Control has many facets: It comprises surveillance by others or surveillance by oneself. And yet it also implies the possibility of losing or even defying control. With most types of control, photography or other picture-producing media assume a key function: Photographs are part of a surveillance system and, in that sense, used as a tool to exercise power and to rule. But who has the power to control others? The government? Money? Or do we control each other? Nowadays social platforms, facial recognition scanners or algorithms decide what or who is socially accepted or excluded. By observing others without their knowledge, we constantly seesaw between being witnesses and accomplices, actors and voyeurs.
Artists focus on the problematic relationship between the camera and control by purposely manipulating their technical means to make the unseeable seeable. With their highly specialised cameras, they expose surveillance strategies and control mechanisms that are normally deployed in covert operations and in deliberate secrecy. The exhibition’s various artistic approaches reveal the aesthetics of surveillance which simultaneously lure and shock us. They show to what extent our sense of sight depends on technologies, ideologies and political strategies.
What happens when pictures are »read« by computers and no longer by human beings and when reality is only perceived through photographs?
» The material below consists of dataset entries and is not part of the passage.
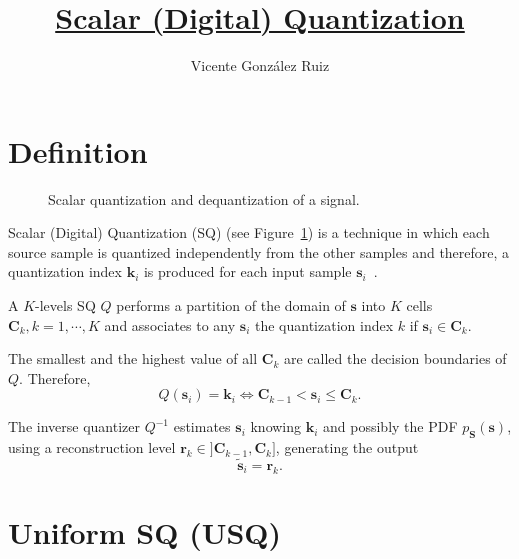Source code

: 
\title{\href{https://github.com/vicente-gonzalez-ruiz/scalar_quantization}{Scalar (Digital) Quantization}}

\author{Vicente González Ruiz}

\maketitle
\tableofcontents

\section{Definition}

\begin{figure}
  \caption{Scalar quantization and dequantization of a signal.}
  \label{fig:Q}
\end{figure}

Scalar (Digital) Quantization (SQ) (see Figure~\ref{fig:Q}) is a
technique in which each source sample is quantized independently from
the other samples and therefore, a quantization index ${\mathbf k}_i$
is produced for each input sample ${\mathbf
  s}_i$~\cite{vruiz__quantization}.

A $K$-levels SQ $Q$ performs a partition of the domain of ${\mathbf
  s}$ into $K$ cells ${\mathbf C}_k, k = 1, \cdots, K$ and associates
to any ${\mathbf s}_i$ the quantization index $k$ if ${\mathbf s}_i\in
{\mathbf C}_k$.

The smallest and the highest value of all ${\mathbf C}_k$ are called
the decision boundaries of $Q$. Therefore,
\begin{equation}
  Q({\mathbf s}_i) = {\mathbf k}_i \Leftrightarrow {\mathbf C}_{k-1} <
  {\mathbf s}_i \le {\mathbf C}_k.
\end{equation}

The inverse quantizer $Q^{-1}$ estimates ${\mathbf s}_i$ knowing
${\mathbf k}_i$ and possibly the PDF $p_{\mathbf S}({\mathbf s})$,
using a reconstruction level ${\mathbf r}_k\in ]{\mathbf C}_{k-1},
  {\mathbf C}_k]$, generating the output
\begin{equation}
  \tilde{\mathbf s}_i = {\mathbf r}_k.
\end{equation}


\section{Uniform SQ (USQ)}

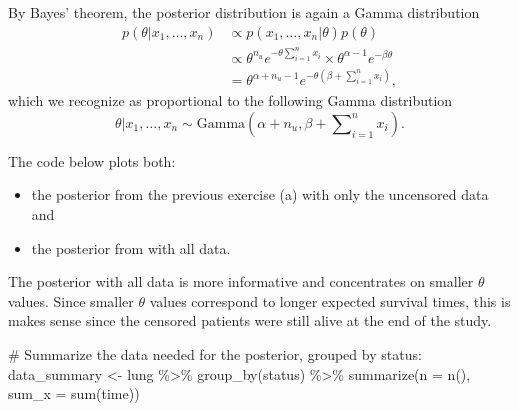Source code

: \documentclass[
  letterpaper,
  DIV=11,
  numbers=noendperiod]{scrartcl}
\newenvironment{Shaded}{\begin{snugshade}}{\end{snugshade}}
\newcommand{\AttributeTok}[1]{\textcolor[rgb]{0.40,0.45,0.13}{#1}}
\newcommand{\CommentTok}[1]{\textcolor[rgb]{0.37,0.37,0.37}{#1}}
\newcommand{\DecValTok}[1]{\textcolor[rgb]{0.68,0.00,0.00}{#1}}
\newcommand{\FunctionTok}[1]{\textcolor[rgb]{0.28,0.35,0.67}{#1}}
\newcommand{\NormalTok}[1]{\textcolor[rgb]{0.00,0.23,0.31}{#1}}
\newcommand{\OtherTok}[1]{\textcolor[rgb]{0.00,0.23,0.31}{#1}}
\newcommand{\SpecialCharTok}[1]{\textcolor[rgb]{0.37,0.37,0.37}{#1}}
\providecommand{\tightlist}{%
  \setlength{\itemsep}{0pt}\setlength{\parskip}{0pt}}
\begin{document}
\begin{tcolorbox}
By Bayes' theorem, the posterior distribution is again a Gamma
distribution \[
\begin{align}
p(\theta \vert x_1,\ldots,x_n) & \propto p(x_1,\ldots,x_n \vert \theta)p(\theta) \\
& \propto \theta^{n_u} e^{-\theta\sum_{i = 1}^n x_i} \times \theta^{\alpha-1}e^{-\beta\theta} \\
& = \theta^{\alpha + n_u - 1} e^{ -\theta(\beta + \sum_{i = 1}^n x_i)},
\end{align}
\] which we recognize as proportional to the following Gamma
distribution \[
\theta \vert x_1,\ldots,x_n \sim \mathrm{Gamma}(\alpha + n_u,\beta + \sum\nolimits_{i=1}^n x_i).
\]

The code below plots both:

\begin{itemize}
\tightlist
\item
  the posterior from the previous exercise (a) with only the uncensored
  data and
\item
  the posterior from with all data.
\end{itemize}

The posterior with all data is more informative and concentrates on
smaller \(\theta\) values. Since smaller \(\theta\) values correspond to
longer expected survival times, this is makes sense since the censored
patients were still alive at the end of the study.

\begin{Shaded}
\begin{Highlighting}[]
\CommentTok{\# Summarize the data needed for the posterior, grouped by \textasciigrave{}status\textasciigrave{}:}
\NormalTok{data\_summary }\OtherTok{\textless{}{-}}\NormalTok{ lung }\SpecialCharTok{\%\textgreater{}\%} \FunctionTok{group\_by}\NormalTok{(status) }\SpecialCharTok{\%\textgreater{}\%} \FunctionTok{summarize}\NormalTok{(}\AttributeTok{n =} \FunctionTok{n}\NormalTok{(), }\AttributeTok{sum\_x =} \FunctionTok{sum}\NormalTok{(time))}
\end{Highlighting}
\end{Shaded}

\begin{Shaded}
\end{Shaded}
\end{tcolorbox}
\end{document}
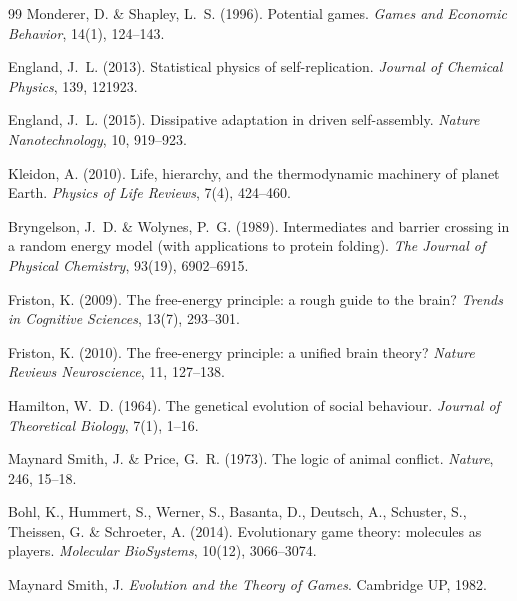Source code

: \documentclass[12pt,a4paper]{article}
\theoremstyle{remark}
\begin{document}
\begin{thebibliography}{99}
Monderer, D. \& Shapley, L.~S. (1996).
\newblock Potential games.
\newblock \textit{Games and Economic Behavior}, 14(1), 124--143.

England, J.~L. (2013).
\newblock Statistical physics of self-replication.
\newblock \textit{Journal of Chemical Physics}, 139, 121923.

England, J.~L. (2015).
\newblock Dissipative adaptation in driven self-assembly.
\newblock \textit{Nature Nanotechnology}, 10, 919--923.

Kleidon, A. (2010).
\newblock Life, hierarchy, and the thermodynamic machinery of planet Earth.
\newblock \textit{Physics of Life Reviews}, 7(4), 424--460.

Bryngelson, J.~D. \& Wolynes, P.~G. (1989).
\newblock Intermediates and barrier crossing in a random energy model (with applications to protein folding).
\newblock \textit{The Journal of Physical Chemistry}, 93(19), 6902--6915.

Friston, K. (2009).
\newblock The free-energy principle: a rough guide to the brain?
\newblock \textit{Trends in Cognitive Sciences}, 13(7), 293--301.

Friston, K. (2010).
\newblock The free-energy principle: a unified brain theory?
\newblock \textit{Nature Reviews Neuroscience}, 11, 127--138.

Hamilton, W.~D. (1964).
\newblock The genetical evolution of social behaviour.
\newblock \textit{Journal of Theoretical Biology}, 7(1), 1--16.

Maynard Smith, J. \& Price, G.~R. (1973).
\newblock The logic of animal conflict.
\newblock \textit{Nature}, 246, 15--18.

Bohl, K., Hummert, S., Werner, S., Basanta, D., Deutsch, A., Schuster, S., Theissen, G. \& Schroeter, A. (2014).
\newblock Evolutionary game theory: molecules as players.
\newblock \textit{Molecular BioSystems}, 10(12), 3066--3074.

Maynard Smith, J.
\newblock \textit{Evolution and the Theory of Games}.
\newblock Cambridge UP, 1982.


\end{thebibliography}
\end{document}
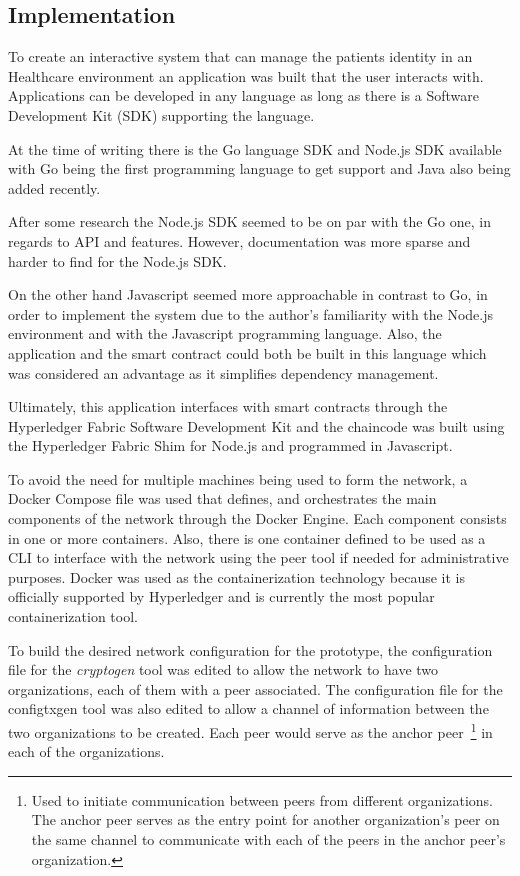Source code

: \subsection{Implementation}

To create an interactive system that can manage the patients identity in an
Healthcare environment an application was built that the user interacts with.
Applications can be developed in any language as long as there is a Software
Development Kit (SDK) supporting the language. 

At the time of writing there is the Go language SDK and Node.js SDK available
with Go being the first programming language to get support and Java also being
added recently. 

After some research the Node.js SDK seemed to be on par with the Go one, in
regards to API and features. However, documentation was more sparse and harder
to find for the Node.js SDK. 

On the other hand Javascript seemed more approachable in contrast to Go, in
order to implement the system due to the author's familiarity with the Node.js
environment and with the Javascript programming language. Also, the application
and the smart contract could both be built in this language which was
considered an advantage as it simplifies dependency management. 

Ultimately, this application interfaces with smart contracts through the
Hyperledger Fabric Software Development Kit and the chaincode was built using
the Hyperledger Fabric Shim for Node.js and programmed in Javascript.

To avoid the need for multiple machines being used to form the network, a
Docker Compose file was used that defines, and orchestrates the main components
of the network through the Docker Engine. Each component consists in one or
more containers. Also, there is one  container defined to be used as a CLI to
interface with the network using the peer tool if needed for administrative
purposes. Docker was used as the containerization technology because it is
officially supported by Hyperledger and is currently the most popular
containerization tool.

To build the desired network configuration for the prototype, the configuration
file for the \textit{cryptogen} tool was edited to allow the network to have
two organizations, each of them with a peer associated. The configuration file
for the configtxgen tool was also edited to allow a channel of information
between the two organizations to be created. Each peer would serve as the
anchor peer~\footnote{Used to initiate communication between peers from
different organizations. The anchor peer serves as the entry point for another
organization’s peer on the same channel to communicate with each of the peers
in the anchor peer’s organization.} in each of the organizations.

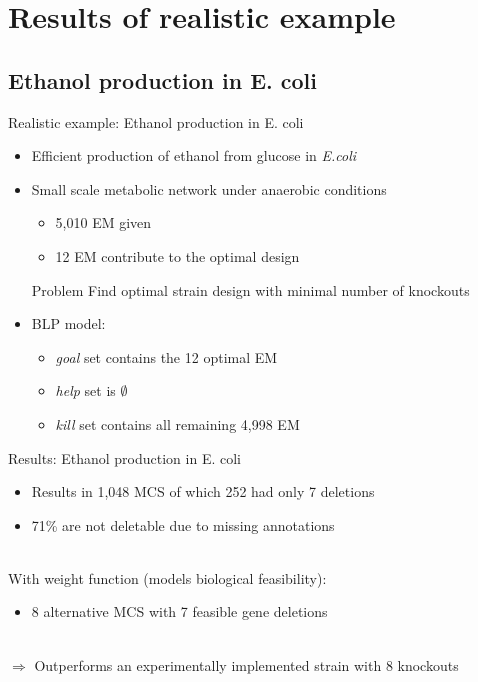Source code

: \documentclass{beamer}
\begin{document}
\section{Results of realistic example}
\subsection{Ethanol production in E. coli}
\begin{frame}{Realistic example: Ethanol production in E. coli}
	\begin{itemize}
		\item Efficient production of ethanol from glucose in \emph{E.coli}
		\item Small scale metabolic network under anaerobic conditions
		\begin{itemize}
			\item 5,010 EM given
			\item 12 EM contribute to the optimal design
		\end{itemize}
\pause
	\begin{block}{Problem}
		 Find optimal strain design with minimal number of knockouts 
	\end{block}
\pause
		\item BLP model:
		\begin{itemize}
			\item \emph{goal} set contains the 12 optimal EM
			\item \emph{help} set is $\emptyset$
			\item \emph{kill} set contains all remaining 4,998 EM
		\end{itemize}
	\end{itemize}
\end{frame}

\begin{frame}{Results: Ethanol production in E. coli}
	\begin{itemize}
	\item Results in 1,048 MCS of which 252 had only 7 deletions
	\item 71\% are not deletable due to missing annotations
	\end{itemize}
~\\
\pause
With weight function (models biological feasibility):
	\begin{itemize}
		\item 8 alternative MCS with 7 feasible gene deletions		
	\end{itemize}
~\\
$\Rightarrow$ Outperforms an  experimentally implemented strain with 8 knockouts
\end{frame}
\end{document}
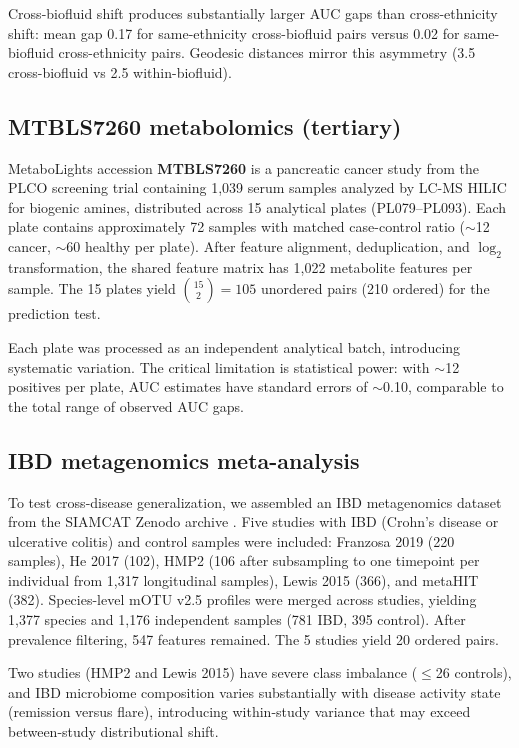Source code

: \documentclass{article}
\begin{document}
Cross-biofluid shift produces substantially larger AUC gaps than cross-ethnicity shift: mean gap 0.17 for same-ethnicity cross-biofluid pairs versus 0.02 for same-biofluid cross-ethnicity pairs. Geodesic distances mirror this asymmetry (3.5 cross-biofluid vs 2.5 within-biofluid).

\subsection{MTBLS7260 metabolomics (tertiary)}
\label{sec:metab_data}

MetaboLights accession \textbf{MTBLS7260} \citep{leonletelier2024contributions} is a pancreatic cancer study from the PLCO screening trial containing 1{,}039 serum samples analyzed by LC-MS HILIC for biogenic amines, distributed across 15 analytical plates (PL079--PL093). Each plate contains approximately 72 samples with matched case-control ratio ($\sim$12 cancer, $\sim$60 healthy per plate). After feature alignment, deduplication, and $\log_2$ transformation, the shared feature matrix has 1{,}022 metabolite features per sample. The 15 plates yield $\binom{15}{2} = 105$ unordered pairs (210 ordered) for the prediction test.

Each plate was processed as an independent analytical batch, introducing systematic variation. The critical limitation is statistical power: with $\sim$12 positives per plate, AUC estimates have standard errors of $\sim$0.10, comparable to the total range of observed AUC gaps.

\subsection{IBD metagenomics meta-analysis}
\label{sec:ibd_data}

To test cross-disease generalization, we assembled an IBD metagenomics dataset from the SIAMCAT Zenodo archive \citep{wirbel2021siamcat}. Five studies with IBD (Crohn's disease or ulcerative colitis) and control samples were included: Franzosa 2019 (220 samples), He 2017 (102), HMP2 (106 after subsampling to one timepoint per individual from 1{,}317 longitudinal samples), Lewis 2015 (366), and metaHIT (382). Species-level mOTU v2.5 profiles were merged across studies, yielding 1{,}377 species and 1{,}176 independent samples (781 IBD, 395 control). After prevalence filtering, 547 features remained. The 5 studies yield 20 ordered pairs.

Two studies (HMP2 and Lewis 2015) have severe class imbalance ($\leq$26 controls), and IBD microbiome composition varies substantially with disease activity state (remission versus flare), introducing within-study variance that may exceed between-study distributional shift.
\end{document}
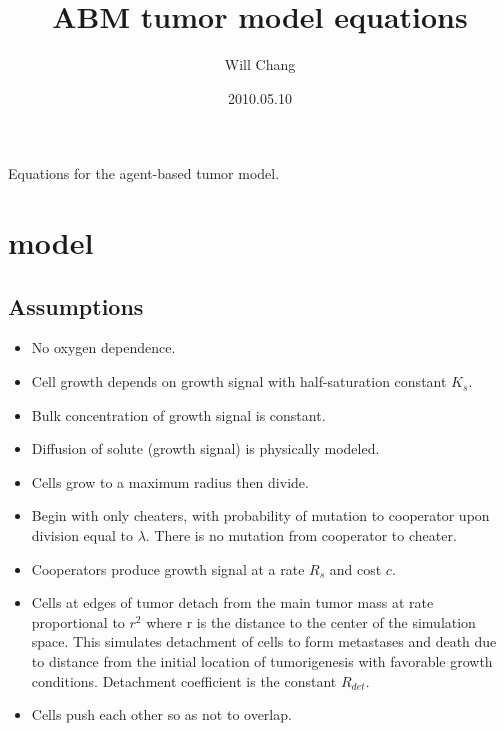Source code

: \documentclass[11pt]{amsart}
\title{ABM tumor model equations}
\author{Will Chang}
\date{2010.05.10}
\begin{document}
	\maketitle
	Equations for the agent-based tumor model.

	\section{model}
		\subsection{Assumptions}
			\begin{flushleft}
				\begin{itemize}
					\item No oxygen dependence. \\
					\item Cell growth depends on growth signal with half-saturation constant \(K_s\). \\
					\item Bulk concentration of growth signal is constant. \\
					\item Diffusion of solute (growth signal) is physically modeled. \\
					\item Cells grow to a maximum radius then divide. \\
					\item Begin with only cheaters, with probability of mutation to cooperator upon division equal to \(\lambda\). There is no mutation from cooperator to cheater. \\
					\item Cooperators produce growth signal at a rate \(R_s\) and cost \(c\). \\
					\item Cells at edges of tumor detach from the main tumor mass at rate proportional to \(r^2\) where r is the distance to the center of the simulation space. This simulates detachment of cells to form metastases and death due to distance from the initial location of tumorigenesis with favorable growth conditions. Detachment coefficient is the constant \(R_{det}\). \\
					\item Cells push each other so as not to overlap. \\
				\end{itemize}
			\end{flushleft}
\end{document}
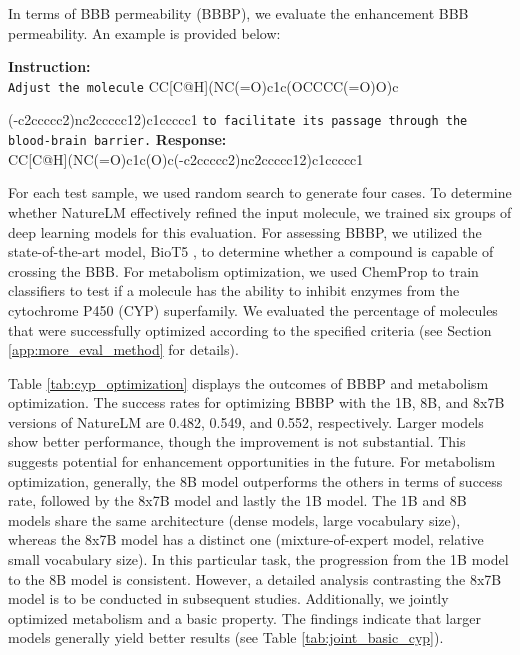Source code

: In terms of BBB permeability (BBBP), we evaluate the enhancement BBB permeability. An example is provided below:

\begin{example}
{{
\small
\noindent\textbf{Instruction:}\\ \texttt{Adjust the molecule} \mol{}CC[C@H](NC(=O)c1c(OCCCC(=O)O)c

\noindent(-c2ccccc2)nc2ccccc12)c1ccccc1\emol{} \texttt{to facilitate its passage through the blood-brain barrier.}
\newline
\noindent\textbf{Response:} \\\mol{}CC[C@H](NC(=O)c1c(O)c(-c2ccccc2)nc2ccccc12)c1ccccc1\emol{}
}}
\end{example}

For each test sample, we used random search to generate four cases. To determine whether NatureLM effectively refined the input molecule, we trained six groups of deep learning models for this evaluation. For assessing BBBP, we utilized the state-of-the-art model, BioT5 \cite{PeiQizhi2023BioT5}, to determine whether a compound is capable of crossing the BBB. For metabolism optimization, we used ChemProp \cite{yang2019analyzing} to train classifiers to test if a molecule has the ability to inhibit enzymes from the cytochrome P450 (CYP) superfamily. We evaluated the percentage of molecules that were successfully optimized according to the specified criteria (see Section \ref{app:more_eval_method} for details). 

Table \ref{tab:cyp_optimization} displays the outcomes of BBBP and metabolism optimization. The success rates for optimizing BBBP with the 1B, 8B, and 8x7B versions of NatureLM are 0.482, 0.549, and 0.552, respectively. Larger models show better performance, though the improvement is not substantial. This suggests potential for enhancement opportunities in the future. For metabolism optimization, generally, the 8B model outperforms the others in terms of success rate, followed by the 8x7B model and lastly the 1B model. The 1B and 8B models share the same architecture (dense models, large vocabulary size), whereas the 8x7B model has a distinct one (mixture-of-expert model, relative small vocabulary size). In this particular task, the progression from the 1B model to the 8B model is consistent. However, a detailed analysis contrasting the 8x7B model is to be conducted in subsequent studies. Additionally, we jointly optimized metabolism and a basic property. The findings indicate that larger models generally yield better results (see Table \ref{tab:joint_basic_cyp}).

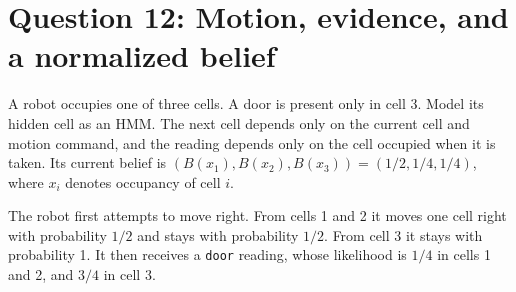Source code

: \documentclass[11pt]{article}
\newcommand{\cellbelief}{B}            %
\begin{document}
\clearpage
\section*{Question 12: Motion, evidence, and a normalized belief}
A robot occupies one of three cells. A door is present only in cell 3.
Model its hidden cell as an HMM. The next cell depends only on the
current cell and motion command, and the reading depends only on the
cell occupied when it is taken.
Its current belief is
$(\cellbelief(x_1),\cellbelief(x_2),\cellbelief(x_3))=(1/2,1/4,1/4)$,
where $x_i$ denotes occupancy of cell $i$.
\begin{center}
\end{center}
The robot first attempts to move right. From cells 1 and 2 it moves
one cell right with probability $1/2$ and stays with probability $1/2$.
From cell 3 it stays with probability 1. It then receives a
\texttt{door} reading, whose likelihood is $1/4$ in cells 1 and 2,
and $3/4$ in cell 3.
\end{document}
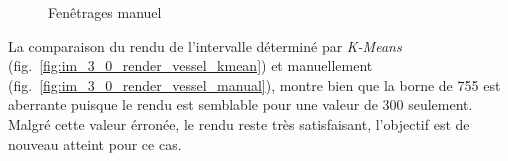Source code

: 	\begin{figure}[!ht]	%
	  \centering
			\hspace{1em}
		\caption{Fenêtrages manuel}
		\label{fig:tumor_windowing}
	\end{figure}

	La comparaison du rendu de l'intervalle déterminé par \emph{K-Means} (fig.~\ref{fig:im_3_0_render_vessel_kmean}) et manuellement (fig.~\ref{fig:im_3_0_render_vessel_manual}), montre bien que la borne de 755 est aberrante puisque le rendu est semblable pour une valeur de 300 seulement. Malgré cette valeur érronée, le rendu reste très satisfaisant, l'objectif est de nouveau atteint pour ce cas.

	
				

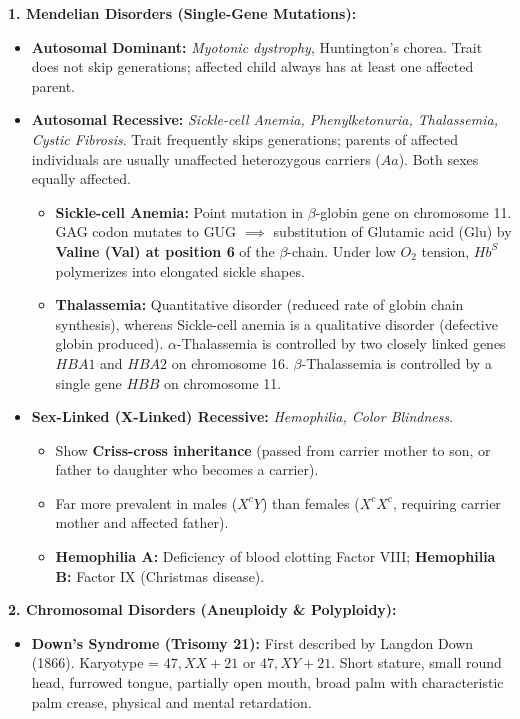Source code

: \documentclass[10pt,a4paper]{article}
\begin{document}
\begin{trapbox}
\textbf{1. Mendelian Disorders (Single-Gene Mutations):}
\begin{itemize}
  \item \textbf{Autosomal Dominant:} \textit{Myotonic dystrophy}, Huntington's chorea. Trait does not skip generations; affected child always has at least one affected parent.
  \item \textbf{Autosomal Recessive:} \textit{Sickle-cell Anemia, Phenylketonuria, Thalassemia, Cystic Fibrosis}. Trait frequently skips generations; parents of affected individuals are usually unaffected heterozygous carriers ($Aa$). Both sexes equally affected.
  \begin{itemize}
    \item \textbf{Sickle-cell Anemia:} Point mutation in $\beta$-globin gene on chromosome 11. GAG codon mutates to GUG $\implies$ substitution of Glutamic acid (Glu) by \textbf{Valine (Val) at position 6} of the $\beta$-chain. Under low $O_2$ tension, $Hb^S$ polymerizes into elongated sickle shapes.
    \item \textbf{Thalassemia:} Quantitative disorder (reduced rate of globin chain synthesis), whereas Sickle-cell anemia is a qualitative disorder (defective globin produced). $\alpha$-Thalassemia is controlled by two closely linked genes $HBA1$ and $HBA2$ on chromosome 16. $\beta$-Thalassemia is controlled by a single gene $HBB$ on chromosome 11.
  \end{itemize}
  \item \textbf{Sex-Linked (X-Linked) Recessive:} \textit{Hemophilia, Color Blindness}.
  \begin{itemize}
    \item Show \textbf{Criss-cross inheritance} (passed from carrier mother to son, or father to daughter who becomes a carrier).
    \item Far more prevalent in males ($X^c Y$) than females ($X^c X^c$, requiring carrier mother and affected father).
    \item \textbf{Hemophilia A:} Deficiency of blood clotting Factor VIII; \textbf{Hemophilia B:} Factor IX (Christmas disease).
  \end{itemize}
\end{itemize}
\textbf{2. Chromosomal Disorders (Aneuploidy \& Polyploidy):}
\begin{itemize}
  \item \textbf{Down's Syndrome (Trisomy 21):} First described by Langdon Down (1866). Karyotype = $47, XX+21$ or $47, XY+21$. Short stature, small round head, furrowed tongue, partially open mouth, broad palm with characteristic palm crease, physical and mental retardation.

\end{itemize}
\end{trapbox}
\end{document}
What contemporary pictures actually capture the diverse ways in which power exerts control? What breaking points and possibilities for change can they visualize? As part of the 7th Triennial of Photography Breaking Point, the exhibition searches for answers to these pertinent questions with its 15 individual photographic and cinematic approaches.
With works by: Adam Broomberg & Oliver Chanarin, Sophie Calle, Edmund Clark & Crofton Black, Thomas Demand, Bogomir Ecker, Harun Farocki, Jenny Holzer, Sven Johne, Annette Kelm, Mårten Lange, Richard Mosse, Trevor Paglen, Peter Piller, Barbara Probst, Thomas Ruff a. o.